I have a matrix
$$
A = \begin{pmatrix}
3 & 1 & -1 \\
-1 & 1 & 1 \\
2 & 2 & 0
\end{pmatrix}.
$$
For this matrix, I have found eigenvalues of $2$ and $0$ and eigenvectors of
$$
e_2 = \begin{pmatrix}
1 \\
0 \\
1
\end{pmatrix}
\qquad \text{and} \qquad
e_0 = \begin{pmatrix}
0 \\
1 \\
1
\end{pmatrix}.
$$
How do I find a matrix $T$ such that $T^{-1}AT$ is diagonal from these eigenvectors?
Best Answer
An $n \times n$ matrix is diagonalizable if and only if it has $n$ linearly independent eigenvectors. I see that you found one eigenvector corresponding to the eigenvalue $\lambda =2$. However, I suggest that the eigenspace of $A$ corresponding to the eigenvector $\lambda =2$ is two-dimensional.

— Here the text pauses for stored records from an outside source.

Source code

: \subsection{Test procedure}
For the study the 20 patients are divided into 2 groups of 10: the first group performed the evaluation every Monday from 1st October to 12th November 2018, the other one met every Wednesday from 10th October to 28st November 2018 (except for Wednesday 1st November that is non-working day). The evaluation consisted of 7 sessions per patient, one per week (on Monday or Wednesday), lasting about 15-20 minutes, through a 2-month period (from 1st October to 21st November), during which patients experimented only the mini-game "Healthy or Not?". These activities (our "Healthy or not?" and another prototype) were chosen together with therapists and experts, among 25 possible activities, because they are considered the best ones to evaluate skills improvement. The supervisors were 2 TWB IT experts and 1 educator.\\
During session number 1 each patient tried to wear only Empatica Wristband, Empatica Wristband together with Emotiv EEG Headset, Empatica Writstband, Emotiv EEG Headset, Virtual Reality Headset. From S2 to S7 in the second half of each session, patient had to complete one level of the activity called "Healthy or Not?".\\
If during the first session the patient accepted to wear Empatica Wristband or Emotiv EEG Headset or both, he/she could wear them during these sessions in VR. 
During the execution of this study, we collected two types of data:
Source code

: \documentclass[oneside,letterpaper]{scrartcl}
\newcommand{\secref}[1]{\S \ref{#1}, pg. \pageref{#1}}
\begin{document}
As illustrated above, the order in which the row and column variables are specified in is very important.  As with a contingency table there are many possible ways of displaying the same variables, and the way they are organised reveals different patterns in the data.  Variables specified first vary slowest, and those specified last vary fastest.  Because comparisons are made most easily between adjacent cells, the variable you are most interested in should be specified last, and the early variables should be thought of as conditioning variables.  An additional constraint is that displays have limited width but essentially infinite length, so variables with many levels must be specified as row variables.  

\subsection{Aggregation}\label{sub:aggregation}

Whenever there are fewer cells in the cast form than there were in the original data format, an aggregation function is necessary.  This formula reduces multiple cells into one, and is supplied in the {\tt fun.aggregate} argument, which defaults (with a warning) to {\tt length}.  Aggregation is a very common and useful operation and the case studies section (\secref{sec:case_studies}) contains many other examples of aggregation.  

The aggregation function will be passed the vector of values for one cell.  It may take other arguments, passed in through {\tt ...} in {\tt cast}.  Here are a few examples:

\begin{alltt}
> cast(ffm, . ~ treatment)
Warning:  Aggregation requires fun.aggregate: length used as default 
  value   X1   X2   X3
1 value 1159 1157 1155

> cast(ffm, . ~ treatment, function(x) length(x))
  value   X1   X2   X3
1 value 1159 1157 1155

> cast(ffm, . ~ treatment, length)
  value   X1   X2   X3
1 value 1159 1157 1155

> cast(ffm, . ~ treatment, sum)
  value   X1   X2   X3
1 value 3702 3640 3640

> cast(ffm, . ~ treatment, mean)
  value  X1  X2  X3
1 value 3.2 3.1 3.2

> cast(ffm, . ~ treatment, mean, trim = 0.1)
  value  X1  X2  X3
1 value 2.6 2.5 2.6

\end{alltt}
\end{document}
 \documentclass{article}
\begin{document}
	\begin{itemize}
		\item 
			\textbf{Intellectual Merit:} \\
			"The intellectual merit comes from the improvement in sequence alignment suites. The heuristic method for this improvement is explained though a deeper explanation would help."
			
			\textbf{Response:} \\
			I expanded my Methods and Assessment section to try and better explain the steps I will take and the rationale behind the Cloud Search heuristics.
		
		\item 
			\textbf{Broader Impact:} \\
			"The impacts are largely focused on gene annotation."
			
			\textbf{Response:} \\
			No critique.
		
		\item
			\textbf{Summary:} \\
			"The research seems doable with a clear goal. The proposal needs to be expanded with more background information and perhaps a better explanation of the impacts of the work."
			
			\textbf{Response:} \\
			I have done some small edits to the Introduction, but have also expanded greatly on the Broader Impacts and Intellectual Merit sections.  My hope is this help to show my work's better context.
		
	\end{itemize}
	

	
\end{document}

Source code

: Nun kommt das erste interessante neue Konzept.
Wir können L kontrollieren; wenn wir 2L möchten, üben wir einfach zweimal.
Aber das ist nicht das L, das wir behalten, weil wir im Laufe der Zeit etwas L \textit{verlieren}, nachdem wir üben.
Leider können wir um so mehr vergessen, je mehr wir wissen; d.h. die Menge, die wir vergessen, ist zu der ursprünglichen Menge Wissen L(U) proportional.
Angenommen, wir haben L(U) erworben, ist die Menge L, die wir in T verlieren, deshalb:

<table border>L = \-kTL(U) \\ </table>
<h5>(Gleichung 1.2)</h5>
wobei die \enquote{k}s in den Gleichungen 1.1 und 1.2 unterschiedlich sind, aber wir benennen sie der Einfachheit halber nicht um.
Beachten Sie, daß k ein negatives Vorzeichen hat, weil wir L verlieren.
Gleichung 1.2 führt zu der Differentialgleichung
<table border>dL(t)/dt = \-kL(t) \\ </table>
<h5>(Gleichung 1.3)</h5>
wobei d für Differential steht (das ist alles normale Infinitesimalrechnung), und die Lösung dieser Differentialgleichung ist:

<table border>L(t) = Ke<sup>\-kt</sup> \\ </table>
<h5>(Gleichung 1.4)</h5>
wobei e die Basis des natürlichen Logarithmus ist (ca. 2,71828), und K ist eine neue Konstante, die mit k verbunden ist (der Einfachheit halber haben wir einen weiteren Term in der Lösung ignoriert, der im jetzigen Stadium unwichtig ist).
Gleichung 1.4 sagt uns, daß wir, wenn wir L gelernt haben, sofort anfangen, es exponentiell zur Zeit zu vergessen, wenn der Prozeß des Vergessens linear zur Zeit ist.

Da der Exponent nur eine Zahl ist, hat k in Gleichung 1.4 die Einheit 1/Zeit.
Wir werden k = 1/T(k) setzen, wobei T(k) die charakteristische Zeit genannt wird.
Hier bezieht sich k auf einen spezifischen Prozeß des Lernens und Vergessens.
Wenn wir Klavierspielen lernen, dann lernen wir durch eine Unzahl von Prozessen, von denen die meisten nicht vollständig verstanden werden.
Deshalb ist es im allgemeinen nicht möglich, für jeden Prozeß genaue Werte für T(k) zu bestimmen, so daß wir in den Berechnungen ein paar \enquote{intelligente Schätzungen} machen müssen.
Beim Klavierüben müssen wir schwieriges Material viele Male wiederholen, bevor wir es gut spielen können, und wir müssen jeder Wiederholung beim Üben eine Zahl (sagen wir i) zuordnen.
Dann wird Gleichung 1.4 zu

Recall that one way to find the eigenvectors of the matrix $A$ corresponding to the eigenvalue $\lambda$ is to find the vectors $x$ which satisfy $(A- \lambda I)x=0$. Now $$(A- 2I)=\begin{pmatrix} 1&1&-1\\-1&-1&1\\2&2&-2 \end{pmatrix}.$$ This row-reduces to $$\begin{pmatrix} 1&1&-1\\0&0&0\\0&0&0 \end{pmatrix}.$$ Now the dimension of the eigenspace of $A$ corresponding to the eigenvalue $\lambda$ is equal to the dimension of the nullspace of $(A-\lambda I)$, which is $2$. So if $$x= \begin{pmatrix} x_1\\x_2\\x_3 \end{pmatrix},$$ our system of equations that satisfies $(A-2I)x=0$ is $x_1+x_2-x_3 =0$. You found that one combination that satisfies that equation is $$x= \begin{pmatrix} 1\\0\\1 \end{pmatrix}.$$ Another one is $$x = \begin{pmatrix} -1\\1\\0 \end{pmatrix}.$$ These are your eigenvectors corresponding to the eigenvalue $\lambda =2$. Note that these vectors are linearly independent. Therefore they span a two-dimensional eigenspace.
Use these along with a correct eigenvalue for $\lambda =0$ to form the columns of your diagonalizing matrix. (Check your $e_0$).